The last known strategic planning document was blown off a veranda during a February willy-willy.
Nobody chased it.
Government has run perfectly well ever since.
Historians will argue whether Queensland Proper succeeded through careful reform or because everyone was simply too hot to argue.
Both explanations remain plausible.
Personally, having attended several Cabinet meetings, I lean toward the heat.
Now if you'll excuse me, the Department of Emergency Management has just issued a warning that Mrs McFookit is experimenting with air-fried curried cane toad again. She must be in her crazy old lady phase and Mayor Dusty McFookit will be anxious to have her back to the sultry Asian cuisine master... mind you, what triggered this sudden strange formation?

Have I written myself into a corner? Why crispy toad? And why is Mrs McFookit carrying a hacksaw?
Hopefully, by next week, I will have figured out the answer to this most baffling puzzle.
Now if you'll excuse me, the Department of Emergency Management has just upgraded Mrs McFookit's air-fried curried cane toad experiment from "Concerning" to "Potentially Mobile."
Why she requires seventeen cane toads, a hacksaw, and three kilograms of curry powder remains unknown.
Mayor Dusty McFookit insists this is merely a phase and that she will soon return to producing the magnificent Asian cuisine for which she is famous.
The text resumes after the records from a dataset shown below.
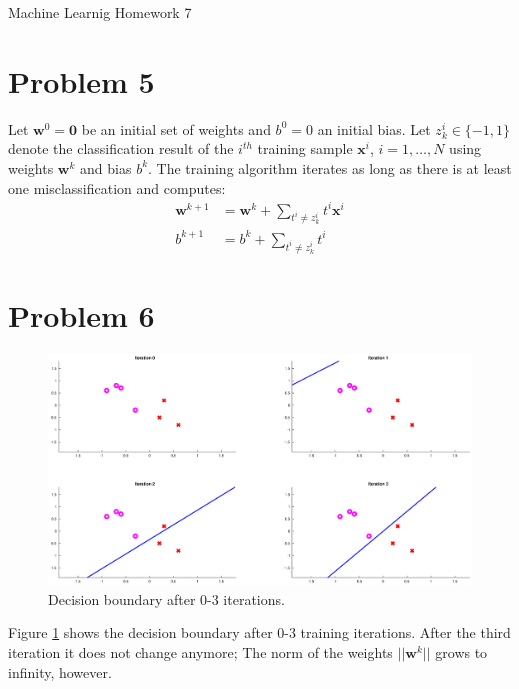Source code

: \documentclass[12pt]{article}
\begin{document}
\begin{center}
{\Large Machine Learnig Homework 7} \\[.3in]
\end{center}
\vspace*{.5in}



\section*{Problem 5}

Let $\mathbf{w}^0 = \mathbf{0}$ be an initial set of weights and $b^0 = 0$ an initial bias. Let $z_k^i \in \{-1, 1\}$ denote the classification result of the $i^{th}$ training sample $\mathbf{x}^i$, $i = 1, \ldots, N$ using weights $\mathbf{w}^k$ and bias $b^k$. The training algorithm iterates as long as there is at least one misclassification and computes:
\begin{equation}
\begin{align}
  \mathbf{w}^{k+1} &= \mathbf{w}^k + \sum_{t^i \neq z_k^i} t^i \mathbf{x}^i \\
  b^{k+1} &= b^k + \sum_{t^i \neq z_k^i} t^i
\end{align}
\label{eq:train}
\end{equation}

\section*{Problem 6}

\begin{figure}[!ht]
 \includegraphics[width=\textwidth]{perceptron6}
 \caption{Decision boundary after 0-3 iterations.}
 \label{fig:prob6}
\end{figure}

Figure \ref{fig:prob6} shows the decision boundary after 0-3 training iterations. After the third iteration it does not change anymore; The norm of the weights $||\mathbf{w}^k||$ grows to infinity, however.
\end{document}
And back to her femme fatale personna... as Asian Strike Panther in charge of the Feline Five.
This is Roderick (Whiskers) McNibble signing off and heading back to the abandoned wombat hole.
No Uber Eats for me this week.
I have no desire whatsoever to become Crispy Rat Surprise.
Stay twitchy, and keep your whiskers well clear of air fryers.
The situation continues to develop rapidly.